Summary:So it's official: Dell will no longer resell EMC equipment. This comes as little surprise, as any watcher of Dell's acquisitions will agree.

So it's official: Dell will no longer resell EMC equipment. This comes as little surprise, as any watcher of Dell's acquisitions will agree.

For ten years, it's been reselling EMC gear but it must have been painful looking at the balance sheets year after year, watching big numbers going into rival EMC's bank accounts.

But no more. Here's an acquisition shortlist: in recent years Dell has bought EqualLogic (iSCSI storage), Exanet (clustered storage), Ocarina (data compression) and Compellent (tiering and storage area networking). As a result, the company's now got pretty much the whole storage stack.
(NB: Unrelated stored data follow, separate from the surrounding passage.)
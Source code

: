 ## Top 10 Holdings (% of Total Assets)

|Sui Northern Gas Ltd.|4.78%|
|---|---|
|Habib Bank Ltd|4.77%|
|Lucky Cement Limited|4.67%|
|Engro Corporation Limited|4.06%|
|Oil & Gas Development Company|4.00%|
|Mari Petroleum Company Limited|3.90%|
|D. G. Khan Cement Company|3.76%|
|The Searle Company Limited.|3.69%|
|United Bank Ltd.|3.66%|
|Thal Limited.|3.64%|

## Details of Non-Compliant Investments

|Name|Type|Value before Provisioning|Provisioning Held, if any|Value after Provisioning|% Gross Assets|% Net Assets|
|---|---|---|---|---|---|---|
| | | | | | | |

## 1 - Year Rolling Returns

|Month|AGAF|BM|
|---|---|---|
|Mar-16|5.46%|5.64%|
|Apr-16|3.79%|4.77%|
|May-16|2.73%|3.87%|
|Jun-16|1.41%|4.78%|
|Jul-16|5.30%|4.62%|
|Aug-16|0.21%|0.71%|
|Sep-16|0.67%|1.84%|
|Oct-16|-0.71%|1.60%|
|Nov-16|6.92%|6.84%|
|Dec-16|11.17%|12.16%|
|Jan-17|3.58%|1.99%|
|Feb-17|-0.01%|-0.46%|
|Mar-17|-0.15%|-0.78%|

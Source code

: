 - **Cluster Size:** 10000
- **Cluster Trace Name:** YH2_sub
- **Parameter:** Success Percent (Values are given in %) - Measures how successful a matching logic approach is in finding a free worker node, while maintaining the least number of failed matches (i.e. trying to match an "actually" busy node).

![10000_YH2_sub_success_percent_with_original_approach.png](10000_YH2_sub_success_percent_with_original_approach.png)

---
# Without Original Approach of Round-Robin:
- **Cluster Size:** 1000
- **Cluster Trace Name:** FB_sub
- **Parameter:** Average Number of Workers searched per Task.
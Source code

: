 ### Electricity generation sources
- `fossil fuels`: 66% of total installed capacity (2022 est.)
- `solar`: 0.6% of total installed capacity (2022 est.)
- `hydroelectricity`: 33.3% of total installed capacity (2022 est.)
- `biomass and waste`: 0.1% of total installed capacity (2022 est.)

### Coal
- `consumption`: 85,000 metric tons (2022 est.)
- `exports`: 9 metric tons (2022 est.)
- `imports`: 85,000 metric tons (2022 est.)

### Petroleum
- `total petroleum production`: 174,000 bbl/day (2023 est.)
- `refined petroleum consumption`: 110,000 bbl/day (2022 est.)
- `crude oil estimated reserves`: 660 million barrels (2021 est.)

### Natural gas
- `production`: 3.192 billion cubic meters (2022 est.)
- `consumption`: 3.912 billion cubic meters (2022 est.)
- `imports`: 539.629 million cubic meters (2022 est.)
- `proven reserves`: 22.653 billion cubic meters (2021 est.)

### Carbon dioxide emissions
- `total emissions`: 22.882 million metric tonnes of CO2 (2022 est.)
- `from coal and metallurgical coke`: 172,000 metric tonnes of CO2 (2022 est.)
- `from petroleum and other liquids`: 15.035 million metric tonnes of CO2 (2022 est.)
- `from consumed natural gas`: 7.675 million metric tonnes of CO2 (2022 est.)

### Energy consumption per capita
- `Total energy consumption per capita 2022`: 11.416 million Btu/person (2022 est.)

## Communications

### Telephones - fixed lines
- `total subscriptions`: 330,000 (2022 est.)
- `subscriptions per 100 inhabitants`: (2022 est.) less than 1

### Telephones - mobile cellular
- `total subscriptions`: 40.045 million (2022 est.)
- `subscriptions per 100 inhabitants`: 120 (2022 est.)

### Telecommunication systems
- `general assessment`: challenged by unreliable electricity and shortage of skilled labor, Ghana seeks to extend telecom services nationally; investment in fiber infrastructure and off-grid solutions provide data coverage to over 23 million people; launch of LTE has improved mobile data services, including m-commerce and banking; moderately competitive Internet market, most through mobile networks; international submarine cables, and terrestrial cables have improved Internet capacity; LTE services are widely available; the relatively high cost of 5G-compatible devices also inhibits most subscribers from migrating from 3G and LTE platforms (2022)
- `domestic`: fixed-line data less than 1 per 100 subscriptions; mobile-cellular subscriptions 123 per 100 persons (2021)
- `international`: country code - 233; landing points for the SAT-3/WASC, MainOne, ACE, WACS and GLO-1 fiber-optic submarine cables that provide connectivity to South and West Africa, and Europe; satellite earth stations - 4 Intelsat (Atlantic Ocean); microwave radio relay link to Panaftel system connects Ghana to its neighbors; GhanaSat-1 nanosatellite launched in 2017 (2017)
And with object storage supplied by Caringo together with its own hardware -- how long will it be, I wonder, before Dell acquires Caringo? -- the company that started with a young lad assembling and selling PCs from his front room has grown up big time.

Once criticised for being derivative and riding on the coattails of the research of others, Dell is closer than ever to being able to position itself in the same bracket as HP and IBM. It has datacentre networking too, as it bought Force10 Networks in July this year. It even has a consultancy arm, following its acquisition of Perot Systems for almost $4 billion in 2009.

However, it faces the problem associated with all acquisition strategies: the integration of all these technologies under a single management umbrella. It needs to adopt a common approach that provides customers with a reason to trust Dell with all their data. IT admins need to feel that the various storage technologies work as a unit, rather than as a random selection of products. CIOs need to see common pricing structures, and sales people need to talk knowledgeably about a product portfolio that is now both deep and wide.

Above all, Dell needs to build an internal mechanism that provides a common approach to acquisitions to ensure that the brains as well as the technologies stay with the company.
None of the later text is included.